27 June, 2017

Ornamental queries and replies

Christmas Box and Daphne

Q: A Christmas Box, which is in a plant pot,  was OK the first year, even flowered, since then no flowers.  And the stems keep dying off although there are new ones.    I also have a Daphne in a plant pot- again it has hardly flowered.  What am I doing wrong?

A: Thanks for your mail regarding Sarcocca (Christmas Box) and Daphne. These are good questions which I have been pondering over. Both plants do well in pots but don’t like drying out as this slows down new growth and makes flowering unreliable. Have you got saucers under the pots? Now is a good time to prune out damaged, dead or poor growth on the Sarcocca.  As for Daphne, give her a good feed with acid plant food and high potash fertiliser.

Jonathan Piercy

 

Rhododendron

Q: I have a small flowered rhododendron in a pot which has become very leggy.  Is it alright to give it a hard prune?  If so, what is the best time of year to prune?
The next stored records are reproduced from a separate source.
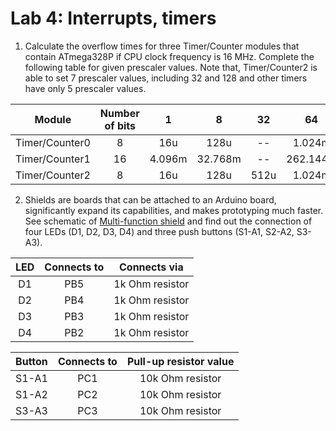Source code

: # Lab 4: Interrupts, timers

1. Calculate the overflow times for three Timer/Counter modules that contain ATmega328P if CPU clock frequency is 16&nbsp;MHz. Complete the following table for given prescaler values. Note that, Timer/Counter2 is able to set 7 prescaler values, including 32 and 128 and other timers have only 5 prescaler values.

| **Module** | **Number of bits** | **1** | **8** | **32** | **64** | **128** | **256** | **1024** |
| :-: | :-: | :-: | :-: | :-: | :-: | :-: | :-: | :-: |
| Timer/Counter0 | 8  | 16u | 128u | -- | 1.024m | -- | 4.096m | 16.384m |
| Timer/Counter1 | 16 | 4.096m | 32.768m | -- | 262.144m | -- | 1.048576 | 4.194304 |
| Timer/Counter2 | 8  | 16u | 128u | 512u | 1.024m | 2.048m | 4.096m | 16.384m |

2. Shields are boards that can be attached to an Arduino board, significantly expand its capabilities, and makes prototyping much faster. See schematic of [Multi-function shield](../../Docs/arduino_shield.pdf) and find out the connection of four LEDs (D1, D2, D3, D4) and three push buttons (S1-A1, S2-A2, S3-A3).

| **LED** | **Connects to** | **Connects via** |
| :-: | :-: | :-: |
| D1 | PB5 | 1k Ohm resistor |
| D2 | PB4 | 1k Ohm resistor |
| D3 | PB3 | 1k Ohm resistor |
| D4 | PB2 | 1k Ohm resistor |

| **Button** | **Connects to** | **Pull-up resistor value** |
| :-: | :-: | :-: |
| S1-A1 | PC1 | 10k Ohm resistor |
| S1-A2 | PC2 | 10k Ohm resistor |
| S3-A3 | PC3 | 10k Ohm resistor |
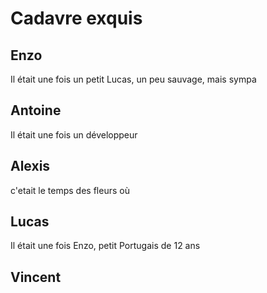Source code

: # Cadavre exquis

## Enzo
Il était une fois un petit Lucas, un peu sauvage, mais sympa

## Antoine
Il était une fois un développeur

## Alexis
c'etait le temps des fleurs où
## Lucas

Il était une fois Enzo, petit Portugais de 12 ans

## Vincent
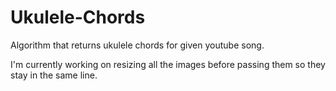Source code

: ﻿# Ukulele-Chords

Algorithm that returns ukulele chords for given youtube song.

I'm currently working on resizing all the images before passing them so they stay in the same line.
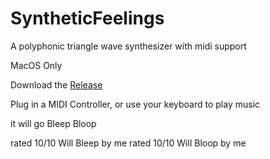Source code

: # SyntheticFeelings
 
 A polyphonic triangle wave synthesizer with midi support
 
 MacOS Only
 
Download the [Release](https://github.com/RestedWickedDev/SyntheticFeelings/releases/tag/1.0)

Plug in a MIDI Controller, or use your keyboard to play music

it will go Bleep Bloop


rated 10/10 Will Bleep by me
rated 10/10 Will Bloop by me

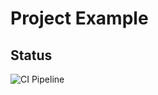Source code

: # Project Example

## Status

![CI Pipeline](https://github.com/dogmatic69/awesome-project/workflows/Awesome+Project+CI/badge.svg)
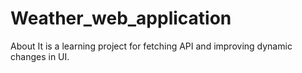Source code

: # Weather_web_application
About It is a learning project for fetching API and improving dynamic changes in UI.
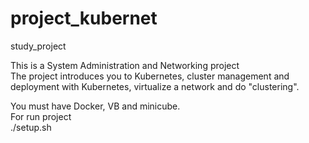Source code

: # project_kubernet
study_project

This is a System Administration and Networking project \
The project introduces you to Kubernetes, cluster management and deployment with Kubernetes,  virtualize a network and do "clustering".

You must have Docker, VB and minicube. \
For run project \
./setup.sh
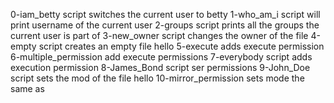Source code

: 0-iam_betty script switches the current user to betty
1-who_am_i script will print username of the current user
2-groups script prints all the groups the current user is part of
3-new_owner script changes the owner of the file
4-empty script creates an empty file hello
5-execute adds execute permission
6-multiple_permission add execute permissions
7-everybody script adds execution permission
8-James_Bond script ser permissions
9-John_Doe script sets the mod of the file hello
10-mirror_permission sets mode the same as
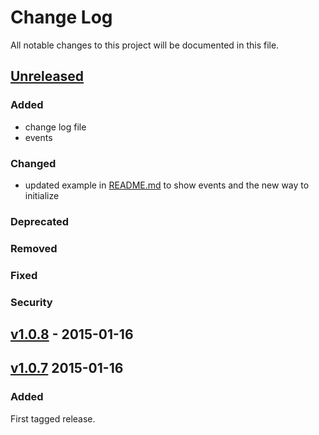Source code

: # Change Log
All notable changes to this project will be documented in this file.

[//]: # (### Added)
[//]: # (### Changed)
[//]: # (### Deprecated)
[//]: # (### Removed)
[//]: # (### Fixed)
[//]: # (### Security)

## [Unreleased][unreleased]
### Added
- change log file
- events

### Changed
- updated example in [README.md](README.md) to show events and the new way to initialize

### Deprecated
### Removed
### Fixed
### Security

## [v1.0.8] - 2015-01-16

## [v1.0.7] 2015-01-16
### Added
First tagged release.

[unreleased]: https://github.com/hanseartic/node-microphone/compare/v1.0.8...develop
[v1.0.8]: https://github.com/hanseartic/node-microphone/compare/v1.0.7...v1.0.8
[v1.0.7]: https://github.com/hanseartic/node-microphone/compare/061a872...v1.0.7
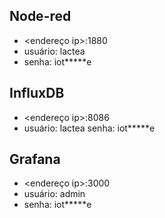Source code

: ## Node-red

* <endereço ip>:1880
* usuário: lactea
* senha: iot*****e

## InfluxDB

* <endereço ip>:8086
* usuário: lactea
senha: iot*****e

## Grafana

* <endereço ip>:3000
* usuário: admin
* senha: iot*****e


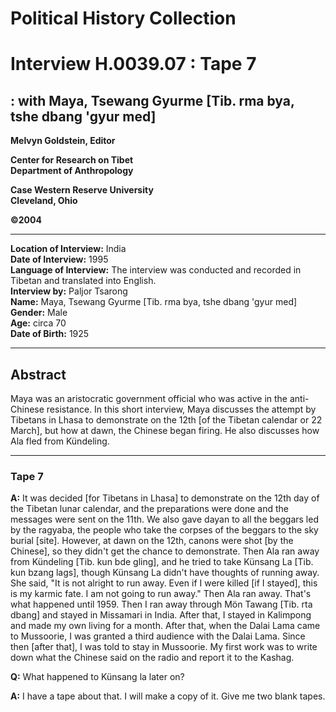 # Political History Collection  
# Interview H.0039.07 : Tape 7  
##  : with Maya, Tsewang Gyurme [Tib. rma bya, tshe dbang 'gyur med]  


**Melvyn Goldstein, Editor**  

**Center for Research on Tibet**  
**Department of Anthropology**  

**Case Western Reserve University**  
**Cleveland, Ohio**  

**©2004**  

---  
**Location of Interview:** India  
**Date of Interview:** 1995  
**Language of Interview:** The interview was conducted and recorded in Tibetan and translated into English.  
**Interview by:** Paljor Tsarong  
**Name:** Maya, Tsewang Gyurme [Tib. rma bya, tshe dbang 'gyur med]  
**Gender:** Male  
**Age:** circa 70  
**Date of Birth:** 1925  

---  
## Abstract  

 Maya was an aristocratic government official who was active in the anti-Chinese resistance. In this short interview, Maya discusses the attempt by Tibetans in Lhasa to demonstrate on the 12th [of the Tibetan calendar or 22 March], but how at dawn, the Chinese began firing. He also discusses how Ala fled from Kündeling. 
  
---
### Tape 7  
**A:**  It was decided [for Tibetans in Lhasa] to demonstrate on the 12th day of the Tibetan lunar calendar, and the preparations were done and the messages were sent on the 11th. We also gave dayan to all the beggars led by the ragyaba, the people who take the corpses of the beggars to the sky burial [site]. However, at dawn on the 12th, canons were shot [by the Chinese], so they didn't get the chance to demonstrate. Then Ala ran away from Kündeling [Tib. kun bde gling], and he tried to take Künsang La [Tib. kun bzang lags], though Künsang La didn't have thoughts of running away. She said, "It is not alright to run away. Even if I were killed [if I stayed], this is my karmic fate. I am not going to run away." Then Ala ran away. That's what happened until 1959. Then I ran away through Mön Tawang [Tib. rta dbang] and stayed in Missamari in India. After that, I stayed in Kalimpong and made my own living for a month. After that, when the Dalai Lama came to Mussoorie, I was granted a third audience with the Dalai Lama. Since then [after that], I was told to stay in Mussoorie. My first work was to write down what the Chinese said on the radio and report it to the Kashag.   

**Q:**  What happened to Künsang la later on?   

**A:**  I have a tape about that. I will make a copy of it. Give me two blank tapes.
A: So you want to know something about pruning rhododendrons?  Well, there really isn’t much to say because they don’t need any regular pruning. If they are of the right shape and size, leave them alone and let them get on with it.

Depending on their size and age, the most extreme pruning involves cutting them hard back to within 2-3 ft. of the ground.  I saw this done at Caerhays Castle in Cornwall some years ago where they were enormous and difficult to manage and to see properly.  This pruning was done in the late winter and they started sending out new shoots in the spring as though nothing had been happened.

On a more realistic scale, rhododendrons are normally pruned, if required, straight after flowering.  This is because they are spring flowering and the flower buds are formed in the previous growing season.

Small bushes will need shaping in their early years so that they grow into good looking adult plants and not all leggy and gawky like some unattractive teenager.

To keep them tidy, it is a good idea to pinch out the old flowers once they have faded. Be careful, though, as the new growth buds are grouped around the flower heads and these must be left.

However, remember that most rhododendrons and azaleas are shade loving plants and need acid soil conditions if they are to flourish.  You can achieve this in two ways.  The first is to grow them in tubs of ericaceous compost and feed them with a similar feed.

The other is to mix either the same compost or some moss peat into their planting position. Both will create the necessary acidic soil conditions.